Lines, vines and boulevards are among the tendrils depicted in three separate but thematically overlapping shows at Hillyer Art Space. The most austere work is Jarri Hasnain’s “Constructions,” which arrays (and sometimes embosses) Euclidian figures on predominantly gray fields. The forms get more tangled in the work of Pam Rogers, who bases her work on plants, and Eszter Bornemisza, whose primary inspiration is the street grid of her native Budapest.
As might be expected from his hard-edged, formalist approach, Hasnain trained as an architect. The textures of his prints suggest the grain of marble or granite, and the simple lines could be engraved patterns or diagrams of steel girders. The Virginia artist sometimes adds touches of red, blue or yellow, either as dots or triangles. For the lightest touch of whimsy, he makes one of those triangles blue, and folds it like a paper airplane.
The paintings in Rogers’s “Field Guild: The Preface” employ mulberry-based pigments that yield muted, natural colors. The Arlington-based artist studied botanical illustration at London’s Kew Gardens, a training evident in her style. But collage is just as central to her work, which jumbles seeds, twigs, cones and dried flowers. Rogers sometimes ties found organic objects inside ornate frames, as if to suggest she just can’t improve on them.
Mulberry paper joins fabric, newsprint and a computer circuit board among the materials assembled into multi-layered maps in Bornemisza’s “Urban Textures,” a tour of the Hungarian capital that’s both objective and personal.

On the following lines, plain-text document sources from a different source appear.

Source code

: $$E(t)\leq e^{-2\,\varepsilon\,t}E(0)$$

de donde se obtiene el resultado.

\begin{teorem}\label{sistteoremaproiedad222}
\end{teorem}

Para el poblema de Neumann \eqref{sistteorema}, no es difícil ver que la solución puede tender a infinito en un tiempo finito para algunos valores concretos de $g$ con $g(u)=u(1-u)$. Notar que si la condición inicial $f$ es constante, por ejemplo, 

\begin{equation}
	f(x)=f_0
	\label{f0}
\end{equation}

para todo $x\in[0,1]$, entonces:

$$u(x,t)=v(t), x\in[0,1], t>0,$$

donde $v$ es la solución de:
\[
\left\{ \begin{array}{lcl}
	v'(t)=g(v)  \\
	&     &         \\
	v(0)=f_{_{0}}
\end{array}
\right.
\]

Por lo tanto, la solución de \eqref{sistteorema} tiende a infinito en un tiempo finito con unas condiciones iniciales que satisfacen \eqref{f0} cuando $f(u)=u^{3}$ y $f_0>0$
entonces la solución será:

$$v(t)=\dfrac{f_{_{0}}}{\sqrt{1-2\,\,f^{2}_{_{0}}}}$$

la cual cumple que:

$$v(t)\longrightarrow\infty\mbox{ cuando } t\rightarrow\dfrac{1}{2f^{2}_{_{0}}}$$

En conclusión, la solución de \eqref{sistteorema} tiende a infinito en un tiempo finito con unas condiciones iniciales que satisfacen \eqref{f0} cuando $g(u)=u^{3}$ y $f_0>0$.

The outlines of the Danube and major streets appear as shapes, but also as absences, cut out of the three-level “Lungs of the City.” The hanging collages include text in multiple languages and silhouettes of people, as ghostly as the shadows the pieces cast on the wall. In Bornemisza’s hometown tapestries, the intangible is as real as the concrete.
Eszter Bornemisza: Urban Textures; Jarri Hasnain: Constructions; Pam Rogers: Field Guild: The Preface On view through May 31 at Hillyer Art Space, 9 Hillyer Court NW; 202-338-0325; www.hillyerartspace.org
In Jonathan Monaghan’s “Alien Fanfare,” baroque architecture meets consumer culture in the most open of neutral territories: outer space. Stanley Kubrick’s “2001: A Space Odyssey” is the precursor of one sequence in this video animation, but the local artist also incorporates Albrecht Dürer’s 16th-century woodcut “Triumphal Arch” and an ATM that floats away like George Clooney’s character in “Gravity.” While Monaghan’s work conjures a sense of motion and the sensation of weightlessness, it also has a puckish wit.
The 15-minute video is the centerpiece of the show at Studio 1469, the current home of Curator’s Office. Also on display are digital prints derived loosely from Dürer’s, architectural models produced by a 3D printer and a 2013 animation, “Mothership.” Both videos meld venerable and futuristic, exalted and commercial, mechanized and organic. In “Mothership,” a cow stands atop a spaceship, with well-known buildings atop the animal’s back in a sort of skyscraper theme park.
Using Studio Max software, Monaghan alone does what armies of animators do for movie and game animation firms. Where his earlier work repurposed characters and locales from video games, the artist now combines motifs from sci-fi, corporate iconography, and art and architecture history. When the Surrealists did them, such juxtapositions were ragged and jarring. Today, they’re graceful and seamless, part of a digital dreamscape in which all our ideas and experiences can be smoothly synthesized.
Jonathan Monaghan: Alien Fanfare On view through May 31 at Studio 1469, 1469 Harvard St. NW, rear; 202-518-0804; www.studio1469.com
Is It Propaganda?
The questions asked by the current show at Charles Krause/Reporting Fine Art are the ones regularly posed by the gallery: “Is It Propaganda? Or Is It Political Art?” Clearly many of the pieces are propaganda — or were. The selection includes anti-American posters from 1970s Vietnam and anti-Western ones from the Soviet Union.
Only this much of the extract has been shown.